The problem with the cake was I couldn’t determine who was responsible for it. My server said a company called “Sugarpants” provided it, which set off a Googling session involving all kinds of pages that drive parents to install internet filters. I e-mailed the restaurant’s publicist, but my message apparently didn’t reach her.
As I finally learned last week, Sugarpants belongs to Carrie Cooper, a 2011 College of Charleston graduate who was bound for medical school before she fell hard for baking. “I’m all self-taught,” she says. “The internet is extremely beneficial for home bakers.”
Cooper worked as a kitchen manager for Haypenny Confections, a local marshmallow producer, until they shut down last spring. She handled pastries for The Granary from its debut in December 2012; when its chef, Brannon Florie, last fall opened On Forty One, she added it to her task list.

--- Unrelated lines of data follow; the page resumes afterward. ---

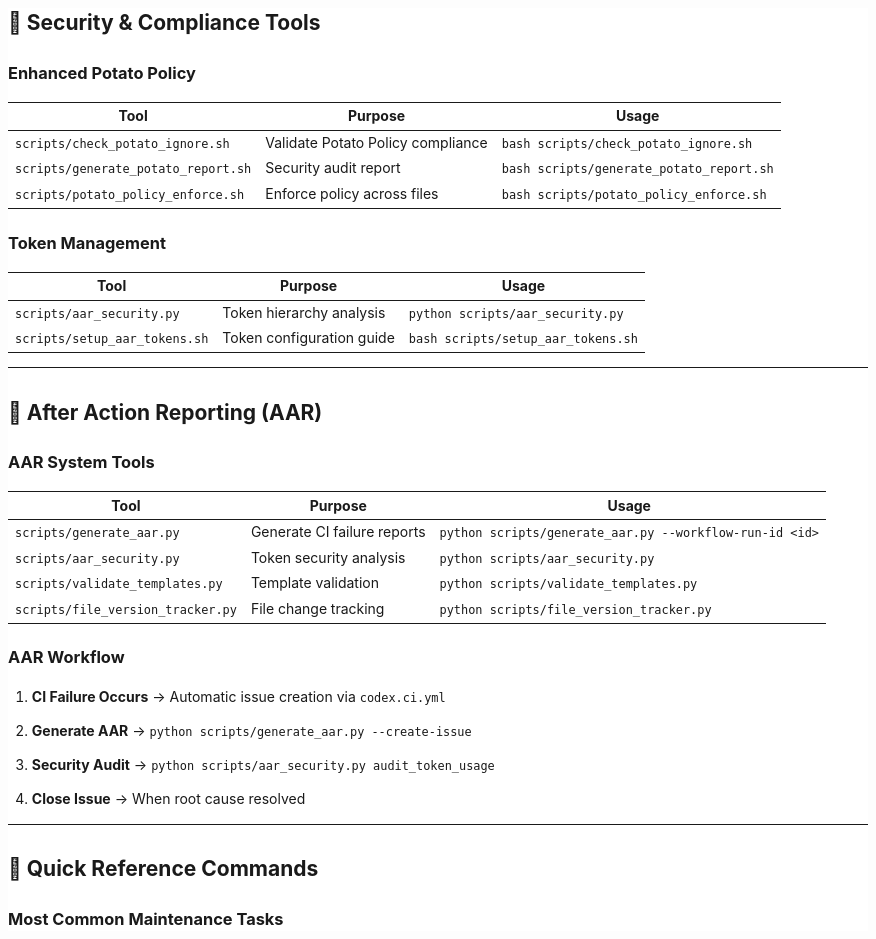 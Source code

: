
## 🔐 **Security & Compliance Tools**

### Enhanced Potato Policy

| Tool | Purpose | Usage |
|------|---------|-------|
| `scripts/check_potato_ignore.sh` | Validate Potato Policy compliance | `bash scripts/check_potato_ignore.sh` |
| `scripts/generate_potato_report.sh` | Security audit report | `bash scripts/generate_potato_report.sh` |
| `scripts/potato_policy_enforce.sh` | Enforce policy across files | `bash scripts/potato_policy_enforce.sh` |

### Token Management

| Tool | Purpose | Usage |
|------|---------|-------|
| `scripts/aar_security.py` | Token hierarchy analysis | `python scripts/aar_security.py` |
| `scripts/setup_aar_tokens.sh` | Token configuration guide | `bash scripts/setup_aar_tokens.sh` |

---

## 📝 **After Action Reporting (AAR)**

### AAR System Tools

| Tool | Purpose | Usage |
|------|---------|-------|
| `scripts/generate_aar.py` | Generate CI failure reports | `python scripts/generate_aar.py --workflow-run-id <id>` |
| `scripts/aar_security.py` | Token security analysis | `python scripts/aar_security.py` |
| `scripts/validate_templates.py` | Template validation | `python scripts/validate_templates.py` |
| `scripts/file_version_tracker.py` | File change tracking | `python scripts/file_version_tracker.py` |

### AAR Workflow

1. **CI Failure Occurs** → Automatic issue creation via `codex.ci.yml`

2. **Generate AAR** → `python scripts/generate_aar.py --create-issue`

3. **Security Audit** → `python scripts/aar_security.py audit_token_usage`

4. **Close Issue** → When root cause resolved

---

## 🚀 **Quick Reference Commands**

### Most Common Maintenance Tasks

When I spoke to Cooper last week, she told me she’d left both restaurants. “Brannon is a good guy, but they were so busy, and I was so busy,” she said, adding that she’d been working long hours as a server and part-time pastry chef at Sesame and Five Loaves Café, as well as continuing to bake on a freelance basis (she’s supporting her fiance while he applies for medical school.)
But Cooper yesterday e-mailed with an update: She’s going to restart her pastry work at On Forty One. Butterscotch cake for everyone!
Working out of her house gave Cooper the freedom to experiment with different kinds of pastries, such as modern riffs on familiar candy bars. Her home kitchen sessions inspired a Twix-like tart for a Restaurant Week menu at The Granary; she’s now developing a Three Musketeers cake.
“Anything with chocolate or caramel is my go-to,” she says.
For the butterscotch cake at On Forty One, she dispensed with plain white sugar and used dark sugar and molasses for the pastry, layered with butterscotch mousse. “I don’t like frosting, I like filling,” she says.
Although a biochemistry degree isn’t essential for baking, Cooper says it’s helped her sort out vexing issues in the kitchen: “So I didn’t waste seven years.”
Next up, Cooper is staging at Burwell’s, where the dessert menu is already dominated by chocolate and caramel. “Pastry full-time is my dream,” she says.